## Problem to solve
Please copy every line of the records below that holds the word "credentials".

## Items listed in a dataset
┏━━
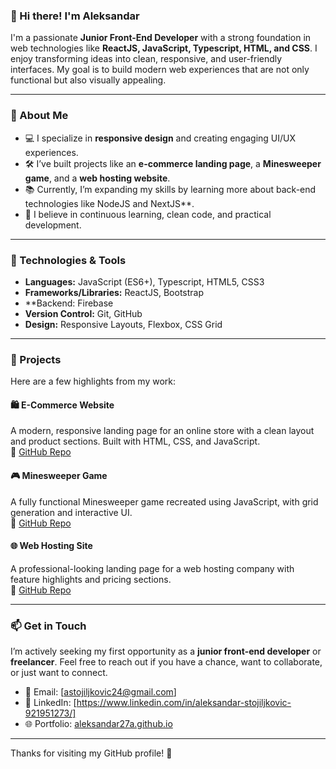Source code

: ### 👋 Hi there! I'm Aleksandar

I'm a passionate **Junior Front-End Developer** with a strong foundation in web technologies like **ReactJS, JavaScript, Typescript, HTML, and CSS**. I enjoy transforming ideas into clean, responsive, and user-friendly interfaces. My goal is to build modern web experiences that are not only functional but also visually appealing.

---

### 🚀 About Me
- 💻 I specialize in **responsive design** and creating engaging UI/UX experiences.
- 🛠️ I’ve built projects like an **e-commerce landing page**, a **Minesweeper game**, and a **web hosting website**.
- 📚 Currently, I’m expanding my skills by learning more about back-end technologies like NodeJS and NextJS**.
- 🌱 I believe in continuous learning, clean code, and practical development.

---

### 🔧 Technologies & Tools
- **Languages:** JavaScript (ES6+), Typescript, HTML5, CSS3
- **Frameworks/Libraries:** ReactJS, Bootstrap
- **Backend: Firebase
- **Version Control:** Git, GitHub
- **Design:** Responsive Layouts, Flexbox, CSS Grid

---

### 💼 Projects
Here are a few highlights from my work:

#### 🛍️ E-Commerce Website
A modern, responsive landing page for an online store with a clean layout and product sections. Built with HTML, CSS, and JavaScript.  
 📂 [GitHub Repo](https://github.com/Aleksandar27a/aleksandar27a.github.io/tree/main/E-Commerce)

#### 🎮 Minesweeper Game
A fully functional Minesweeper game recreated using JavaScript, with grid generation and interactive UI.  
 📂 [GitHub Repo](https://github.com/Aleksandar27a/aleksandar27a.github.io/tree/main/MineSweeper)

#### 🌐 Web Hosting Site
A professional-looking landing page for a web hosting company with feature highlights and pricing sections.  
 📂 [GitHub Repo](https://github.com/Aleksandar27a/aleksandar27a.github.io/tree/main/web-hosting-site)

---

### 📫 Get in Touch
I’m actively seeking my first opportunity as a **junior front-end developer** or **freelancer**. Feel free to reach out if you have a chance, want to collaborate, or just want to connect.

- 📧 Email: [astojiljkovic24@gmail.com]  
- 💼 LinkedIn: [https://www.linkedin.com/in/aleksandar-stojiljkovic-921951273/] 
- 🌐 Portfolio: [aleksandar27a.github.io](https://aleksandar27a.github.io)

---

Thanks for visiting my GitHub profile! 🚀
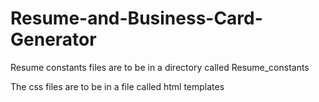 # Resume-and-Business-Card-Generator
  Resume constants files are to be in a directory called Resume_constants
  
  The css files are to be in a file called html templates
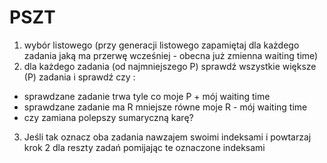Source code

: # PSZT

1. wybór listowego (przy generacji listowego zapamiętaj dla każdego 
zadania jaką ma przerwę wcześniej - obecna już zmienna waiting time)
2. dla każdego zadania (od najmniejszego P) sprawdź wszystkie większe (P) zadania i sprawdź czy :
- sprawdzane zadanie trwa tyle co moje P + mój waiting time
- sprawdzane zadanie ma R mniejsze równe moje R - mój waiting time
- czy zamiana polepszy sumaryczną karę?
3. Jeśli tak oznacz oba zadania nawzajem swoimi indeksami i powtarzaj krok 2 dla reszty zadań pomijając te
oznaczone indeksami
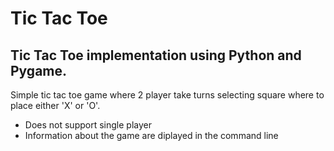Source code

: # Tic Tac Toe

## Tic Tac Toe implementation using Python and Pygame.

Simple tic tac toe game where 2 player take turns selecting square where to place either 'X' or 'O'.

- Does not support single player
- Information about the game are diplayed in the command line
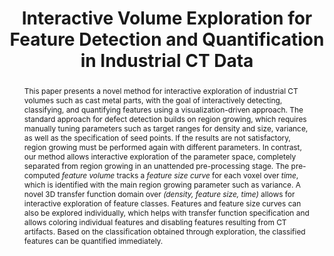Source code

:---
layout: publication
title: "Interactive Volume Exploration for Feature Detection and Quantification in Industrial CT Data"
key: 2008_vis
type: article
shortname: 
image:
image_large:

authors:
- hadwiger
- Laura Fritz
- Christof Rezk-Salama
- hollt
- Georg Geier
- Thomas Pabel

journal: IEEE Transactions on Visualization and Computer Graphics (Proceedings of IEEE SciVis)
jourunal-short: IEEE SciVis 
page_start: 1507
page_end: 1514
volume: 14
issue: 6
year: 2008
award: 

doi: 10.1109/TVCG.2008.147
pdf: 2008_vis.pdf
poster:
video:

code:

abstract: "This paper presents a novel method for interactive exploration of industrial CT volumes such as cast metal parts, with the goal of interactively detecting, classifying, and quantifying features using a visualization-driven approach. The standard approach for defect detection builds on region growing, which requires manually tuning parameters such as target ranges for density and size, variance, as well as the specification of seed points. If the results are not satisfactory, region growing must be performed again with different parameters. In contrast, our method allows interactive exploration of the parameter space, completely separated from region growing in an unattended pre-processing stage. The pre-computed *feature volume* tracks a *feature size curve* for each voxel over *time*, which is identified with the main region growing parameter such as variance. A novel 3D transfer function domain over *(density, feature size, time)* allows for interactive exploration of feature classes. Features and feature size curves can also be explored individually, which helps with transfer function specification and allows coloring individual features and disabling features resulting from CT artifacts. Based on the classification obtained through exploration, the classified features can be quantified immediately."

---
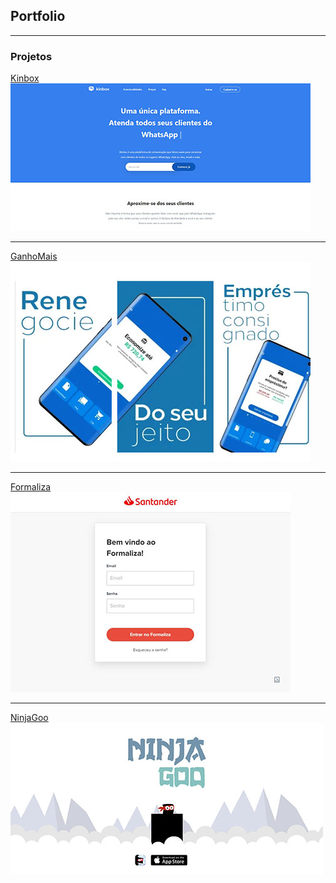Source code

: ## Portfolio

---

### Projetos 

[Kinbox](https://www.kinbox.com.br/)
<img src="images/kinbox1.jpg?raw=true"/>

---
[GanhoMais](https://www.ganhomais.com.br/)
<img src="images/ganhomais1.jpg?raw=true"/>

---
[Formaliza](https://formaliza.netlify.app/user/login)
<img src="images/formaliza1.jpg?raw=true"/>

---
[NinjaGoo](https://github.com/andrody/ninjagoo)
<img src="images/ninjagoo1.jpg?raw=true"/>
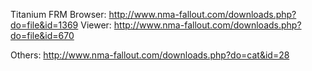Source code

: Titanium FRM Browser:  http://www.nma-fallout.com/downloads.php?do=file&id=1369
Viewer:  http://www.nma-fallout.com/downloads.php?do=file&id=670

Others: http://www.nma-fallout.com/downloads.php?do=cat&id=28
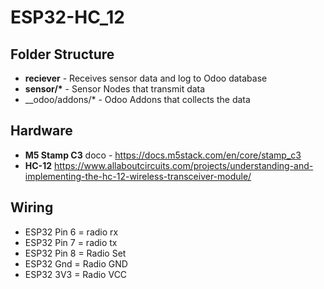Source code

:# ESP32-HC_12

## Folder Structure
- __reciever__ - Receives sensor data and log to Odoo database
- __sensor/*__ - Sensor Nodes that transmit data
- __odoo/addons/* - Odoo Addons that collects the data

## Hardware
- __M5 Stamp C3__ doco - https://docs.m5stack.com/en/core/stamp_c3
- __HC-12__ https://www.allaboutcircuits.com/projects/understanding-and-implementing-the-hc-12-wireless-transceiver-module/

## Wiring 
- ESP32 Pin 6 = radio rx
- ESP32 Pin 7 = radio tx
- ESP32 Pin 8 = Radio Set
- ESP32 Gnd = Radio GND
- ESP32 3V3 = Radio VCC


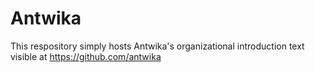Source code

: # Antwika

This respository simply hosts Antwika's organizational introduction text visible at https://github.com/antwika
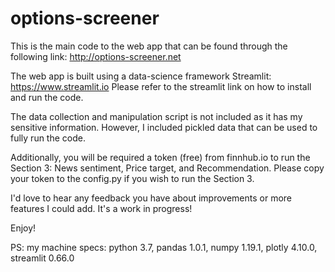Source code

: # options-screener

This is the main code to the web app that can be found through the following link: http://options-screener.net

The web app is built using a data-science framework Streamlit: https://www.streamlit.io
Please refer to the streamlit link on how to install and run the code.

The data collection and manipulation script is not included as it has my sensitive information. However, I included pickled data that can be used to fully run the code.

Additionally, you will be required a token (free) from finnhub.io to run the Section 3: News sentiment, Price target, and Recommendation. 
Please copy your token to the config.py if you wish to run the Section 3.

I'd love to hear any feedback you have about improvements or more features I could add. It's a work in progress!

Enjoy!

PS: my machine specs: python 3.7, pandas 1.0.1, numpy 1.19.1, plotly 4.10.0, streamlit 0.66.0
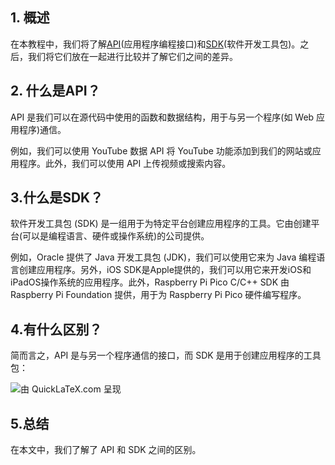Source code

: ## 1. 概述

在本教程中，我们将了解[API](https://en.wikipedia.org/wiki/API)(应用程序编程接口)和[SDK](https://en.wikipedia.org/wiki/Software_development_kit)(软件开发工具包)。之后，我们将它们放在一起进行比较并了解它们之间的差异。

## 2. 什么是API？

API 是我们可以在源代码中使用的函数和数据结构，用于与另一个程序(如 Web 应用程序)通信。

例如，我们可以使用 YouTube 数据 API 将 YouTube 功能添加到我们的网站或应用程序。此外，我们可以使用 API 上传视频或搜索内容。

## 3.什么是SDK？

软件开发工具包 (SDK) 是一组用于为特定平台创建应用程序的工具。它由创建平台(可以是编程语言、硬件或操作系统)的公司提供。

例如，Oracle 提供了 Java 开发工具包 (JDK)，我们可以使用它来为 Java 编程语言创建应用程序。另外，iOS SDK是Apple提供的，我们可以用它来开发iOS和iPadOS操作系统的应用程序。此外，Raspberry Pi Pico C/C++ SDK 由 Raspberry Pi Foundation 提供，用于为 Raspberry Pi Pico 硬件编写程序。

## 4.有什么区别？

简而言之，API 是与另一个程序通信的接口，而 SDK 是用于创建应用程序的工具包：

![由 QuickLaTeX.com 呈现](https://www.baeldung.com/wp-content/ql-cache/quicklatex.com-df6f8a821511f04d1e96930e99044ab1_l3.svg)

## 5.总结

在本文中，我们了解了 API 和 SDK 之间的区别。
┗━━
┏━━
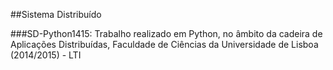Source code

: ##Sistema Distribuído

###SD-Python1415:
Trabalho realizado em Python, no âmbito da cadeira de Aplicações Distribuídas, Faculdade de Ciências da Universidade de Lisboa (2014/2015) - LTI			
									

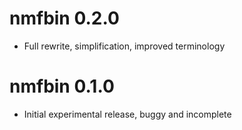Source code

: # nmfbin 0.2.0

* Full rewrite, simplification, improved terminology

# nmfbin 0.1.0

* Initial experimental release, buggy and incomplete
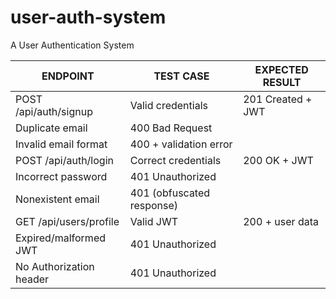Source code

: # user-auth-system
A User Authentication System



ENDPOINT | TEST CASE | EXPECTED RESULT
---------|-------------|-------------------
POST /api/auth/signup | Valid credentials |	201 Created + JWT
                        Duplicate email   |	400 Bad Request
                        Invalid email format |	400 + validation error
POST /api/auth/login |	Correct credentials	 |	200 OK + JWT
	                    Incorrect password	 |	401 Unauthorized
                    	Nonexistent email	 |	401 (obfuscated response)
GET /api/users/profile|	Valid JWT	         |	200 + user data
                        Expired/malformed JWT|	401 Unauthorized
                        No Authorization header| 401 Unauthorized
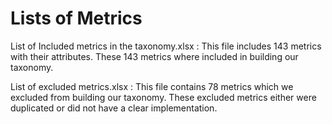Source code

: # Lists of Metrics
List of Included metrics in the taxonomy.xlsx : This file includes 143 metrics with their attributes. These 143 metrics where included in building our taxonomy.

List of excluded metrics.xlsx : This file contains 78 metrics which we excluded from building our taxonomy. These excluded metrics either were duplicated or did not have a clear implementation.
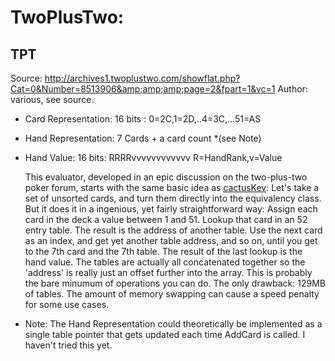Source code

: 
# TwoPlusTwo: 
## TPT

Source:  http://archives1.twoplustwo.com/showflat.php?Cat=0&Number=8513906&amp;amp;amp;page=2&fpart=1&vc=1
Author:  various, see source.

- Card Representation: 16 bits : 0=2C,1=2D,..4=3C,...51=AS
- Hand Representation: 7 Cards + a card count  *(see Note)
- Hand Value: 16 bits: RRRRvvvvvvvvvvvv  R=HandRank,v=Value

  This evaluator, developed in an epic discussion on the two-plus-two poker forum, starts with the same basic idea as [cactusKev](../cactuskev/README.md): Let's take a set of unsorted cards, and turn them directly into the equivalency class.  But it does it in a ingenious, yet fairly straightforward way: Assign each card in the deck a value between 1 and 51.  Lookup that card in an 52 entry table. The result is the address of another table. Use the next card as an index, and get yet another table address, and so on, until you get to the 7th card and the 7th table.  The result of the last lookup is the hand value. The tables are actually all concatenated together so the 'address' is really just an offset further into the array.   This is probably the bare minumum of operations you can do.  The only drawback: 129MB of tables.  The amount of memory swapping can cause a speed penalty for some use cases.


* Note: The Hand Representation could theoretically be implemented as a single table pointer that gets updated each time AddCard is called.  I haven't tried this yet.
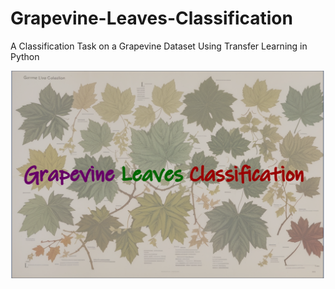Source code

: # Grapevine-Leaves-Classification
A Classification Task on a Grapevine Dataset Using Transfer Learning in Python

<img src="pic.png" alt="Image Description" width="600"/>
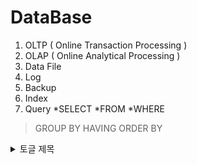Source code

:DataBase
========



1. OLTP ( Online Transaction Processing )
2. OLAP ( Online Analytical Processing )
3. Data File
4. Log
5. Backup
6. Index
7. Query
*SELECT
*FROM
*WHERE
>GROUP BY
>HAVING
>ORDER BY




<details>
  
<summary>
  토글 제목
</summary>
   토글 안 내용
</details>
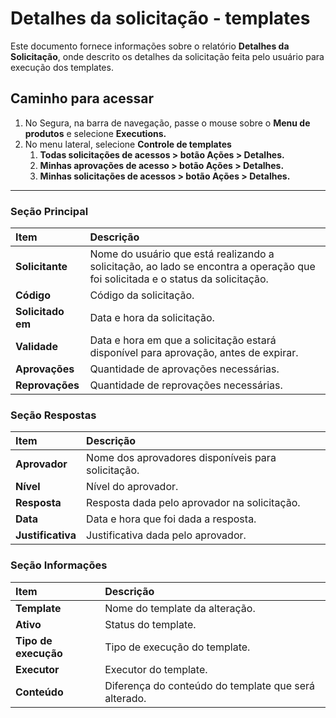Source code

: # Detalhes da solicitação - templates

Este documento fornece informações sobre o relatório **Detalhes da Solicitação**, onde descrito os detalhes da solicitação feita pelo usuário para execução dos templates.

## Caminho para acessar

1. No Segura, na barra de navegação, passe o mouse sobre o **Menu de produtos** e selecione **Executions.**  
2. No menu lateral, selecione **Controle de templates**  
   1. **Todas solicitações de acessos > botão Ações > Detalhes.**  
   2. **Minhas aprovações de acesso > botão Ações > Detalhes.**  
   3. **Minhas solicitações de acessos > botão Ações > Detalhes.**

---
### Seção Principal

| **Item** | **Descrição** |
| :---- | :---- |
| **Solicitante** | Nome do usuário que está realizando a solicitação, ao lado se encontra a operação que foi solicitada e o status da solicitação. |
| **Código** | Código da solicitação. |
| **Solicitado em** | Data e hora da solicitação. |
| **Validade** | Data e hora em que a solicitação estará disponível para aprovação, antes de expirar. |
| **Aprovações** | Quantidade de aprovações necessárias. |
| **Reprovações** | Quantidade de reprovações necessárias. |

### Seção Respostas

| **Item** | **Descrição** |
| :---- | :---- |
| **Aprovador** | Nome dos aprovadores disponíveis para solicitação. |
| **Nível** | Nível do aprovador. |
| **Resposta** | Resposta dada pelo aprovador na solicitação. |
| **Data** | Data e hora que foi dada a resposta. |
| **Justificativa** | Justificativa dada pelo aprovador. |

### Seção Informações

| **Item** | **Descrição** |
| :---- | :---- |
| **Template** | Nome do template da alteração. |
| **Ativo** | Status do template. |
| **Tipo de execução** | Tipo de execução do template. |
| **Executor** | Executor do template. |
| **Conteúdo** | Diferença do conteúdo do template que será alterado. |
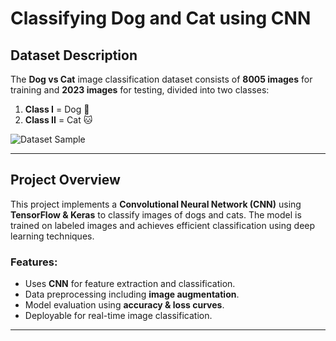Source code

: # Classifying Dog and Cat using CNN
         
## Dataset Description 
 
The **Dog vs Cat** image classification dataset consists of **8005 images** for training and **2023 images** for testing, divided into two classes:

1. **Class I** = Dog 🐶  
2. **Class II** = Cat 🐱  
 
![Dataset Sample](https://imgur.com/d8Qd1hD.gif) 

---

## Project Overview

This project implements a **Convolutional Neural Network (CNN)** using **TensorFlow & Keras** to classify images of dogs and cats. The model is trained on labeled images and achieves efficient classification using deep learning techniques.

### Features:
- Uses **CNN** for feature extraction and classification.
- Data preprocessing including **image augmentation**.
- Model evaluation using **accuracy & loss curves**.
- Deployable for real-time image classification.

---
┗━━
┏━━
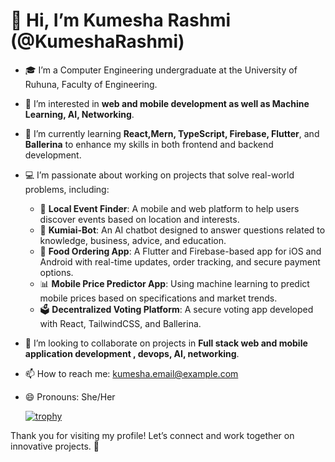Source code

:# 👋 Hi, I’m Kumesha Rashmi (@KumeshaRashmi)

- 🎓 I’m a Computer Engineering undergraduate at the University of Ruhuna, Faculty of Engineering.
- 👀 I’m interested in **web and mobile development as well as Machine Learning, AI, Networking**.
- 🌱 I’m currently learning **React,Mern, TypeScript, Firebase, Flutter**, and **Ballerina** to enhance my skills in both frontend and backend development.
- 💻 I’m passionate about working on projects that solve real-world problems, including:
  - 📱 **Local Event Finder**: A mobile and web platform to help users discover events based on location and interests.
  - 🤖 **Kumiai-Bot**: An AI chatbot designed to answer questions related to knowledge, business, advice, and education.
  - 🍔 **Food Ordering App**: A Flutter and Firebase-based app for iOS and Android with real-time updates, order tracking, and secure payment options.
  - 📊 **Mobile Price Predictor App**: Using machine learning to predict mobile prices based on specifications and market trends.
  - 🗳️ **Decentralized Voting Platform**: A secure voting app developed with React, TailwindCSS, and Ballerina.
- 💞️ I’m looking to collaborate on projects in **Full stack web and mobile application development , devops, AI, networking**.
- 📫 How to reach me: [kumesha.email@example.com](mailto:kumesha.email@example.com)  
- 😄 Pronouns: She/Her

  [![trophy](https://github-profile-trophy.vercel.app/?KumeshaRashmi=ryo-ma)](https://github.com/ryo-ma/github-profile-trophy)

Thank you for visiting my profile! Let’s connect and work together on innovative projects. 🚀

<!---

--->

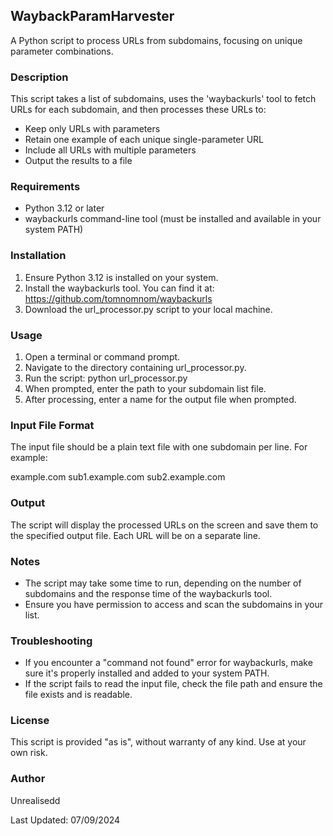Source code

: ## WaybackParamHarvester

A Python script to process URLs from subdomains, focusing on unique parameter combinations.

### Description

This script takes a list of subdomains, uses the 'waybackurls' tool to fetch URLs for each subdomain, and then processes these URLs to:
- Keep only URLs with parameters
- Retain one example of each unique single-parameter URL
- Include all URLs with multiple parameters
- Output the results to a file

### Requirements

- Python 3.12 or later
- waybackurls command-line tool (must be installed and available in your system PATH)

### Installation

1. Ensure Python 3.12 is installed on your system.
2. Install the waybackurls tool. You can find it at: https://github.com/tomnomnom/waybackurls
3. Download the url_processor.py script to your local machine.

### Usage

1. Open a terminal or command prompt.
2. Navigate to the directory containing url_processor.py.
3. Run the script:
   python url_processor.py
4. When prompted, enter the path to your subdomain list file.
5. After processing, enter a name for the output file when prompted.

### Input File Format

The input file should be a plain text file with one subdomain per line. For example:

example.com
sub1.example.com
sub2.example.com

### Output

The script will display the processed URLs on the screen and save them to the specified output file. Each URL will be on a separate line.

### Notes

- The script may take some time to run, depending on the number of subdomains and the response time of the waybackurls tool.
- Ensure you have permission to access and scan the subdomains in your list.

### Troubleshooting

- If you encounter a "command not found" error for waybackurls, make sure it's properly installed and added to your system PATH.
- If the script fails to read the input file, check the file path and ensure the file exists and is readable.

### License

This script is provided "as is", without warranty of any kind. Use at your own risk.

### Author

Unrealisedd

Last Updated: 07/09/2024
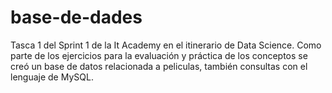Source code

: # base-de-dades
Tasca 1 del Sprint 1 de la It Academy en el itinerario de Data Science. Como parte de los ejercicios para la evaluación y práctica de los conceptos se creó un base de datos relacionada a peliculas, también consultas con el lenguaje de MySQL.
┗━━
## Output of the task
POST /api/auth/signup | Valid credentials |	201 Created + JWT
POST /api/auth/login |	Correct credentials	 |	200 OK + JWT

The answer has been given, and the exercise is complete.